The Theme of Bulgaria () was a province of the Byzantine Empire established by Emperor Basil II after the conquest of Bulgaria in 1018. Its capital was Scupi (or Skoupoi) and it was governed by a strategos. The local inhabitants were Bulgarians. Nevertheless the Bulgarians  kept their nationality, which reached particular strength after the Second Bulgarian Empire was formed in the 12th century. The period ended with the Uprising of Asen and Peter.

The conquest of the First Bulgarian Empire by Byzantium lasted half a century. For this reason, Basil II the Bulgar Slayer after the conquest did not decide on any changes in order to bloodlessly establish the new status quo. The Bulgarian lands that offered the fiercest resistance were separated into the theme of Bulgaria. Initially the Byzantine emperor Basil II issued an order that the tax system of the subdued Bulgarian kingdom continue to be applied in the annexed Bulgarian lands.

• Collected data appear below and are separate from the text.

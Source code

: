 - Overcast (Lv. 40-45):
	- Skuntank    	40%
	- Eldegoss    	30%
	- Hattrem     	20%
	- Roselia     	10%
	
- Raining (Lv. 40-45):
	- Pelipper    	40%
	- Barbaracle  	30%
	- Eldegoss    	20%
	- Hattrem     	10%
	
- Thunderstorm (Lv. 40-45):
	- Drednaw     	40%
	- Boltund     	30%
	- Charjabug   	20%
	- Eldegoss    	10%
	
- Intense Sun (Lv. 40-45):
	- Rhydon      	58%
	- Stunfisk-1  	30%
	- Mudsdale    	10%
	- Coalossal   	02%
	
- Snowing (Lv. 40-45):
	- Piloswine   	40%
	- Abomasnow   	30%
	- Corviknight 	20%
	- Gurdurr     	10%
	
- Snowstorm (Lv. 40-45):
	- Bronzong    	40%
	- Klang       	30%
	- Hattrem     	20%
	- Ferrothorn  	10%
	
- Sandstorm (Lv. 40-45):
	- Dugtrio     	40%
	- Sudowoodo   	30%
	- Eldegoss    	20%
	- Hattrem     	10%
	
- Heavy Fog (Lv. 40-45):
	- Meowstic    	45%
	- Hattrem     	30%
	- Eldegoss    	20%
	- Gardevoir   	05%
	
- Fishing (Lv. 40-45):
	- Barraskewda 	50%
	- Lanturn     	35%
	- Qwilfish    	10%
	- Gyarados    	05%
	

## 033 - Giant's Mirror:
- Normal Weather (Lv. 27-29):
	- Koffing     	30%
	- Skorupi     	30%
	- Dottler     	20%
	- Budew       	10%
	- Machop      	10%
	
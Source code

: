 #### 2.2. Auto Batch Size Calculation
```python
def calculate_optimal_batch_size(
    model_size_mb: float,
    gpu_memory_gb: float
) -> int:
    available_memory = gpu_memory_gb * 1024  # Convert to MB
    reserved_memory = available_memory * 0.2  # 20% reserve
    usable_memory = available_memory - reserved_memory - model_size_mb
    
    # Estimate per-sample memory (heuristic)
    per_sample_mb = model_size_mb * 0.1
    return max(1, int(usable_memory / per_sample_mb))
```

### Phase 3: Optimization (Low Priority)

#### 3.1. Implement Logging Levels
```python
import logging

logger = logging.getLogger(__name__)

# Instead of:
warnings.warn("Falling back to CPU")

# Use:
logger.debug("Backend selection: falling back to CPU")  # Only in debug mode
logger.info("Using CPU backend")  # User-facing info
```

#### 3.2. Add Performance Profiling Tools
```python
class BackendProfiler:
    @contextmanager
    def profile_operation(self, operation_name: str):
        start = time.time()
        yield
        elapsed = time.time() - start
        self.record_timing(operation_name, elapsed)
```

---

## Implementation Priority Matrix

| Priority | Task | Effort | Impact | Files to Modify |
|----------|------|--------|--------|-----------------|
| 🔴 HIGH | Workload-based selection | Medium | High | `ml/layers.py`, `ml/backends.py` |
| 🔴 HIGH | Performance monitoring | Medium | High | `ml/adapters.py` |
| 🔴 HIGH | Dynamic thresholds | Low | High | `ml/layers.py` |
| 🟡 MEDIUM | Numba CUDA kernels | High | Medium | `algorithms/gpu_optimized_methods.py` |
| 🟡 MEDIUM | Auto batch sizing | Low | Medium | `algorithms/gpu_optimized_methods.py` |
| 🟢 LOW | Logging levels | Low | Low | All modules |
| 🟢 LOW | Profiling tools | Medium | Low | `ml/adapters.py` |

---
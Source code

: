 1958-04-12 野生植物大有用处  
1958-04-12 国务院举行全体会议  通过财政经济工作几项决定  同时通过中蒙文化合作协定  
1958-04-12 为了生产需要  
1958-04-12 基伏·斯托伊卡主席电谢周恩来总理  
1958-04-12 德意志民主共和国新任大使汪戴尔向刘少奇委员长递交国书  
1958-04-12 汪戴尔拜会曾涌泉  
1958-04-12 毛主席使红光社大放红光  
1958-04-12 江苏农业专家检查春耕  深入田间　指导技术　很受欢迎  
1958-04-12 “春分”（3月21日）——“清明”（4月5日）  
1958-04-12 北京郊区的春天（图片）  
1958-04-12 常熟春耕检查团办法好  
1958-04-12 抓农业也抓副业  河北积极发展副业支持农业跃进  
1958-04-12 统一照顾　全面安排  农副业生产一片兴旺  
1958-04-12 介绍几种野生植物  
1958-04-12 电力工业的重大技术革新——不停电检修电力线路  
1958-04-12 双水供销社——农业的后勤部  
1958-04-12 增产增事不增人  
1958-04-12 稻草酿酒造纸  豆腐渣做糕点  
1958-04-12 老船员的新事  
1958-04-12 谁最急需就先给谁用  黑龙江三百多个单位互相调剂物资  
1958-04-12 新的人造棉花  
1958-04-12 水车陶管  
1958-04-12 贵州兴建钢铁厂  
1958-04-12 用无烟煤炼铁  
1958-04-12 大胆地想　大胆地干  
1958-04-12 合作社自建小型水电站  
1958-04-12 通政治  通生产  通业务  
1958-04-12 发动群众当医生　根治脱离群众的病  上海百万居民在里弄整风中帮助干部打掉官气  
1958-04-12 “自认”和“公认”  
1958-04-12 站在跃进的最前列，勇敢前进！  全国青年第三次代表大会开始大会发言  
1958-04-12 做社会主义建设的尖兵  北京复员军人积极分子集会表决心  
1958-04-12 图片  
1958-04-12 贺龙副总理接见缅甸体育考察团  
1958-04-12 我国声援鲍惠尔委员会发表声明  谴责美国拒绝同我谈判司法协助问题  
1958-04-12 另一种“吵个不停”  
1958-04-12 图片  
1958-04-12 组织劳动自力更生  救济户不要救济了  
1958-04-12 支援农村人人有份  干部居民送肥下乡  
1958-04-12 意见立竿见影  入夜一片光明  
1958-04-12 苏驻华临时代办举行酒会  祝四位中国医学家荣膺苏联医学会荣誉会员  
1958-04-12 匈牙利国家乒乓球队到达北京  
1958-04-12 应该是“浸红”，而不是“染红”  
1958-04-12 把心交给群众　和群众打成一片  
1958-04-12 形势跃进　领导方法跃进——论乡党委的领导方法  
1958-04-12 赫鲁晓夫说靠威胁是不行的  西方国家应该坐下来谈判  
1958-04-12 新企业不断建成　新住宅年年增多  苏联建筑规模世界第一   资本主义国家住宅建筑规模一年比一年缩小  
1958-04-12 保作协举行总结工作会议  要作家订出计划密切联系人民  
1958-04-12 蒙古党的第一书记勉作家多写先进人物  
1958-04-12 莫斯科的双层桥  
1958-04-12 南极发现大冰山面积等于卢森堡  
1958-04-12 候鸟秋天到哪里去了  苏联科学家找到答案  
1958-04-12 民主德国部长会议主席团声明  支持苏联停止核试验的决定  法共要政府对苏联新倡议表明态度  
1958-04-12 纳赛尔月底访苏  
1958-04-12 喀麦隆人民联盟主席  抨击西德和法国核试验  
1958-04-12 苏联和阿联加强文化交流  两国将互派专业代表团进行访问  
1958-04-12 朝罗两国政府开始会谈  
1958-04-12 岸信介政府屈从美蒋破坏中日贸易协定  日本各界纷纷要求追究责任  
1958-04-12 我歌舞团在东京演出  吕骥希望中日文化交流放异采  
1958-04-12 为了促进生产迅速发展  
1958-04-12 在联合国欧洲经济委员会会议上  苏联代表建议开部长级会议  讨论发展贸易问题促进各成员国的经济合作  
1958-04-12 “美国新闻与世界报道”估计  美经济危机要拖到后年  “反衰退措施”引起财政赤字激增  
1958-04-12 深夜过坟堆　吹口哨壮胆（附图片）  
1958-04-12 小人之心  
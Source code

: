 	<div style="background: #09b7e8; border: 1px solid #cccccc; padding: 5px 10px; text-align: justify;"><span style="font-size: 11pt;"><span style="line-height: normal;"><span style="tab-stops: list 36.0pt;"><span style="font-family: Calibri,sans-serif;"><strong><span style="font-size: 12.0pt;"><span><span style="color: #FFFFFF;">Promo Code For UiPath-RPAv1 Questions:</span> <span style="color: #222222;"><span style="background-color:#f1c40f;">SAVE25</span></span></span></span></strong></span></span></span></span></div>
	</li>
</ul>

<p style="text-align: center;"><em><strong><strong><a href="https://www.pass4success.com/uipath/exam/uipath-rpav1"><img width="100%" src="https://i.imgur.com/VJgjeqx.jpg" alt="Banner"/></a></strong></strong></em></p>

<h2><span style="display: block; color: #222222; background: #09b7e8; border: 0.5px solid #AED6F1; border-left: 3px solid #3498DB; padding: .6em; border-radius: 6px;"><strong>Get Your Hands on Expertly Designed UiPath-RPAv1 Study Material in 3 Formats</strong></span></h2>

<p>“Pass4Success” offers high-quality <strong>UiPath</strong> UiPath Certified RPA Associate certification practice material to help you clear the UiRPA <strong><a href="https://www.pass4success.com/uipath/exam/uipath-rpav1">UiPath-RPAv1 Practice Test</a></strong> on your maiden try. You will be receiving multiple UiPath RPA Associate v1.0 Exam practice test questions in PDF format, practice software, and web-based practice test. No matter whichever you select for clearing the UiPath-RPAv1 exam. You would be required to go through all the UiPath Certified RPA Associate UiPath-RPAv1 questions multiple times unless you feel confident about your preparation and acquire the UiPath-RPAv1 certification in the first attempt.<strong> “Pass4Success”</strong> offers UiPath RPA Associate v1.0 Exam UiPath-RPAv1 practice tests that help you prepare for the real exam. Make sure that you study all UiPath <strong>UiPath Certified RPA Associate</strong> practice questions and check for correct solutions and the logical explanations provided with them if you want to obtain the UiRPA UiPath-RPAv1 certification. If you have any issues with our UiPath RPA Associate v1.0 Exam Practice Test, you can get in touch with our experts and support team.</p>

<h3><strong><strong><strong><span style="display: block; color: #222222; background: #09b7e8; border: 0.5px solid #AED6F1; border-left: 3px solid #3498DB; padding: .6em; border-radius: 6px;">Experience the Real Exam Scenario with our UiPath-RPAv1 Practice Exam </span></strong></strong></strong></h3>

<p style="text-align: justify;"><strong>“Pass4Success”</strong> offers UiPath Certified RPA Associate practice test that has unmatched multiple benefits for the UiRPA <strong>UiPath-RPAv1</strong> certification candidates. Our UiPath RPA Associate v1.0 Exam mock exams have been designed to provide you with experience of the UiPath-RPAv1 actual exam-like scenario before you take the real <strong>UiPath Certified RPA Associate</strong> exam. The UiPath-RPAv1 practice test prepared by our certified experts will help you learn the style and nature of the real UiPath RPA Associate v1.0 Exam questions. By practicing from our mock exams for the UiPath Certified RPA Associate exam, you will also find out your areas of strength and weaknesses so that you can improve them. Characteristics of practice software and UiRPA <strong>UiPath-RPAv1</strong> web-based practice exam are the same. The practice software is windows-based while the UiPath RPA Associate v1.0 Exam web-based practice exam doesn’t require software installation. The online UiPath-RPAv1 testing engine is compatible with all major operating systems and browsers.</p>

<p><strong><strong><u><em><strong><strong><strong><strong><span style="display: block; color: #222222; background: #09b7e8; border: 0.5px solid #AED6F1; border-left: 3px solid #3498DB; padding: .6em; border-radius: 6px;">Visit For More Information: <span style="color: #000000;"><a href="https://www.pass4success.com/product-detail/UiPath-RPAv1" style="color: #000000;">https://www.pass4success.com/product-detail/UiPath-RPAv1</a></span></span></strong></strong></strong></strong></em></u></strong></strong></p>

The Bulgarian patriarchate was downgraded to an archbishopric called Archbishopric of Ohrid, that retained an autocephalous status. The Bulgarian aristocracy also retained its position. Troops were recruited mainly from the Bulgarian population. However, only ten years later after the death of Basil II, the Byzantine tax system was introduced. Slavic literacy, liturgy and traditions of the Archbishopric were in some places subjected to persecution. Some of the Bulgarian aristocracy had slowly but consistently been removed from its position. Many were sent on assignments in other realms of the Empire remote from the Balkans. This situation gave rise to discontent among the local population.

Rebellions aimed at restoration of the Bulgarian state broke out. The first rebellion rose in Belgrade in 1040. It was headed by Petar Deljan, grandson of Tsar Samuel. This was followed by several more uprisings: Uprising in Thessaly (1066) led by Nikoulitzas Delphinas; Uprising of Georgi Voyteh; Uprising in Paristrion, and the revolts of Dobromir in Mesembria and Leka in Sredets (today Sofia) in 1079. After the coming to power of the Komnenian Dynasty, the Bulgarian uprisings subsided, due to the integration of the old Bulgarian aristocracy in the rule of the empire, as seen in the writings of Anna Komnene about her grandmother Maria of Bulgaria in "Alexiad".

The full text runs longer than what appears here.